You would think Mia Murphy’s upbringing as a child con artist would prepare her for a life of crime, but that was not the case. Her husband, Stanley Herrera, was a big-time drug dealer until the FBI convinced Mia to gather evidence against him. Now, Stanley is put away and Mia needs to make a change. Determined to be her own woman, she skips the Witness Protection Program and heads to Maine with a cat named King Tut to reinvent herself as the owner of a dilapidated marina in the town of Bass Derby. Her reputation precedes her and the townies think Mia plans to deal dope. A resident tries to run Mia over with an SUV and the Welcome to Bass Derby sign (which the villagers take great pride in) is collateral damage, which angers almost everyone.
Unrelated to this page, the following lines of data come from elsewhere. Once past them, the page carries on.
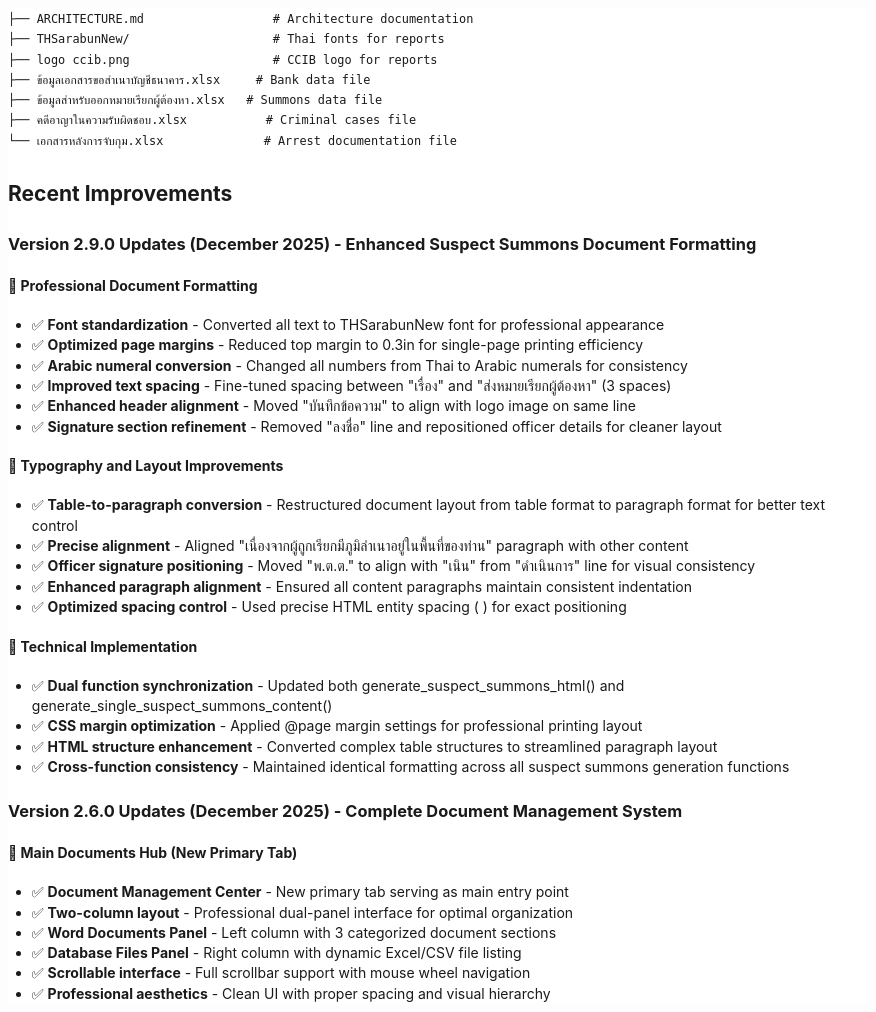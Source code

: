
 ```
├── ARCHITECTURE.md                  # Architecture documentation
├── THSarabunNew/                    # Thai fonts for reports
├── logo ccib.png                    # CCIB logo for reports
├── ข้อมูลเอกสารขอสำเนาบัญชีธนาคาร.xlsx     # Bank data file
├── ข้อมูลสำหรับออกหมายเรียกผู้ต้องหา.xlsx   # Summons data file
├── คดีอาญาในความรับผิดชอบ.xlsx           # Criminal cases file
└── เอกสารหลังการจับกุม.xlsx              # Arrest documentation file
```

## Recent Improvements

### Version 2.9.0 Updates (December 2025) - Enhanced Suspect Summons Document Formatting

#### 📄 Professional Document Formatting
- ✅ **Font standardization** - Converted all text to THSarabunNew font for professional appearance
- ✅ **Optimized page margins** - Reduced top margin to 0.3in for single-page printing efficiency
- ✅ **Arabic numeral conversion** - Changed all numbers from Thai to Arabic numerals for consistency
- ✅ **Improved text spacing** - Fine-tuned spacing between "เรื่อง" and "ส่งหมายเรียกผู้ต้องหา" (3 spaces)
- ✅ **Enhanced header alignment** - Moved "บันทึกข้อความ" to align with logo image on same line
- ✅ **Signature section refinement** - Removed "ลงชื่อ" line and repositioned officer details for cleaner layout

#### 🎯 Typography and Layout Improvements
- ✅ **Table-to-paragraph conversion** - Restructured document layout from table format to paragraph format for better text control
- ✅ **Precise alignment** - Aligned "เนื่องจากผู้ถูกเรียกมีภูมิลำเนาอยู่ในพื้นที่ของท่าน" paragraph with other content
- ✅ **Officer signature positioning** - Moved "พ.ต.ต." to align with "เนิน" from "ดำเนินการ" line for visual consistency
- ✅ **Enhanced paragraph alignment** - Ensured all content paragraphs maintain consistent indentation
- ✅ **Optimized spacing control** - Used precise HTML entity spacing (&nbsp;) for exact positioning

#### 🔧 Technical Implementation
- ✅ **Dual function synchronization** - Updated both generate_suspect_summons_html() and generate_single_suspect_summons_content()
- ✅ **CSS margin optimization** - Applied @page margin settings for professional printing layout
- ✅ **HTML structure enhancement** - Converted complex table structures to streamlined paragraph layout
- ✅ **Cross-function consistency** - Maintained identical formatting across all suspect summons generation functions

### Version 2.6.0 Updates (December 2025) - Complete Document Management System

#### 📁 Main Documents Hub (New Primary Tab)
- ✅ **Document Management Center** - New primary tab serving as main entry point
- ✅ **Two-column layout** - Professional dual-panel interface for optimal organization
- ✅ **Word Documents Panel** - Left column with 3 categorized document sections
- ✅ **Database Files Panel** - Right column with dynamic Excel/CSV file listing
- ✅ **Scrollable interface** - Full scrollbar support with mouse wheel navigation
- ✅ **Professional aesthetics** - Clean UI with proper spacing and visual hierarchy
But new friends Hattie Lawless and Lucy Grande are impressed by Mia’s racy past and the three bond over “scumbag” exes and their talent at finding comedy in just about every situation. The girl power they muster comes in handy when they discover Lucy’s abusive former boyfriend bludgeoned to death. Soon, Lucy becomes the main suspect. Who better to help investigate than the experienced (but reluctant) Mia? Rowe smoothly packs plenty of humor and lively plot details into this taut story with a vivid setting. The murder case and other messes must be cleaned up quickly—Bass Derby is in the running to be voted the Best Lake Town in Maine for the 12th year in a row. If the town of Bugscuffle across the lake takes the crown, Bass Derby will be up in arms. Mia proves to be a spirited, appealing, and loyal protagonist. She is harassed by the violent Derby Moose, a collection of nameless vigilantes who ride Jet Skis and wear moose costumes. The wacky outfits notwithstanding, they mean business and warn Mia to leave town. Though tempted by the desire to live a quiet life, Mia sticks to her guns and remains a true crime-solving pal in this engaging tale.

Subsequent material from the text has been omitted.